◆ Task directions ◆
Quote the entries below from the line with "exclusion sera justifiée." through the line with "### 1.2 服务列表", both ends included, and only those lines.

[The data Boundary: Start]

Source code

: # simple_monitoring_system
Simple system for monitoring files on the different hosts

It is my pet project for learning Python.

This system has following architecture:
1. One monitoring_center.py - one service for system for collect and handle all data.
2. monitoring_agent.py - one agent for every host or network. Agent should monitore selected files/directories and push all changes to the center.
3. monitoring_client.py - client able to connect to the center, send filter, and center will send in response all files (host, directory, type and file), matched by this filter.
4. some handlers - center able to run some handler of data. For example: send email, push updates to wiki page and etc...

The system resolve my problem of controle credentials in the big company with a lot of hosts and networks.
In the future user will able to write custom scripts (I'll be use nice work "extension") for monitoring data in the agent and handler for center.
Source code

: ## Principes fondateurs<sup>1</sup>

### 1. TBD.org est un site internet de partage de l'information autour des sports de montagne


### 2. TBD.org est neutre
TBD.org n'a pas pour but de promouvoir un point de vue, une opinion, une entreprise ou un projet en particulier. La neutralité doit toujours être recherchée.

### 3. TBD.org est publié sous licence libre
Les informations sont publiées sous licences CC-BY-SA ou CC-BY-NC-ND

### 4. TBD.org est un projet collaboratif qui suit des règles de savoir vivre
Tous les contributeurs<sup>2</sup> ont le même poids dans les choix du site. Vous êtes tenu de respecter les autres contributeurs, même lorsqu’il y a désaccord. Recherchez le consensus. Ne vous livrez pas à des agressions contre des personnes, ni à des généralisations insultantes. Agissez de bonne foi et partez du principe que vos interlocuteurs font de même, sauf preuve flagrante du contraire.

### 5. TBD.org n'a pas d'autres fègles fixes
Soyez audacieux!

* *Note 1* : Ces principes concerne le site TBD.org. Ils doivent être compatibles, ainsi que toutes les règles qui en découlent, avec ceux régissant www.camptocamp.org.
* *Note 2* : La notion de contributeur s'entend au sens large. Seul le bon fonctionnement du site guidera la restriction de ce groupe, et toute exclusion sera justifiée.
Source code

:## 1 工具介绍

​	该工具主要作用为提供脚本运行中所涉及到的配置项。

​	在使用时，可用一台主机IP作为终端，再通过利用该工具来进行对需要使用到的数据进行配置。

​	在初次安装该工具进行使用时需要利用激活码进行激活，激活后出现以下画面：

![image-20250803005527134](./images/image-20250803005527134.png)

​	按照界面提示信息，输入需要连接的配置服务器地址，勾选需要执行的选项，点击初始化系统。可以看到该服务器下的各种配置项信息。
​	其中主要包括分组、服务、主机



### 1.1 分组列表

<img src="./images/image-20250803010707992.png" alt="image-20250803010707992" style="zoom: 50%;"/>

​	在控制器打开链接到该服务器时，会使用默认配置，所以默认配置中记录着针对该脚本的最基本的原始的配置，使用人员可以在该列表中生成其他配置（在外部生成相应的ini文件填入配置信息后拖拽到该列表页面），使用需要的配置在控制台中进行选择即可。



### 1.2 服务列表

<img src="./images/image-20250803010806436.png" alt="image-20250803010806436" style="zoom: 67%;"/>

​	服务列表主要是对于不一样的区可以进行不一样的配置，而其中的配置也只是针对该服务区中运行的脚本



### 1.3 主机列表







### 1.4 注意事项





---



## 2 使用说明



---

[The data Boundary: End]

◆ Response below ◆
* *Note 2* : La notion de contributeur s'entend au sens large. Seul le bon fonctionnement du site guidera la restriction de ce groupe, et toute exclusion sera justifiée.
Source code

:## 1 工具介绍

​	该工具主要作用为提供脚本运行中所涉及到的配置项。

​	在使用时，可用一台主机IP作为终端，再通过利用该工具来进行对需要使用到的数据进行配置。

​	在初次安装该工具进行使用时需要利用激活码进行激活，激活后出现以下画面：

![image-20250803005527134](./images/image-20250803005527134.png)

​	按照界面提示信息，输入需要连接的配置服务器地址，勾选需要执行的选项，点击初始化系统。可以看到该服务器下的各种配置项信息。
​	其中主要包括分组、服务、主机



### 1.1 分组列表

<img src="./images/image-20250803010707992.png" alt="image-20250803010707992" style="zoom: 50%;"/>

​	在控制器打开链接到该服务器时，会使用默认配置，所以默认配置中记录着针对该脚本的最基本的原始的配置，使用人员可以在该列表中生成其他配置（在外部生成相应的ini文件填入配置信息后拖拽到该列表页面），使用需要的配置在控制台中进行选择即可。



### 1.2 服务列表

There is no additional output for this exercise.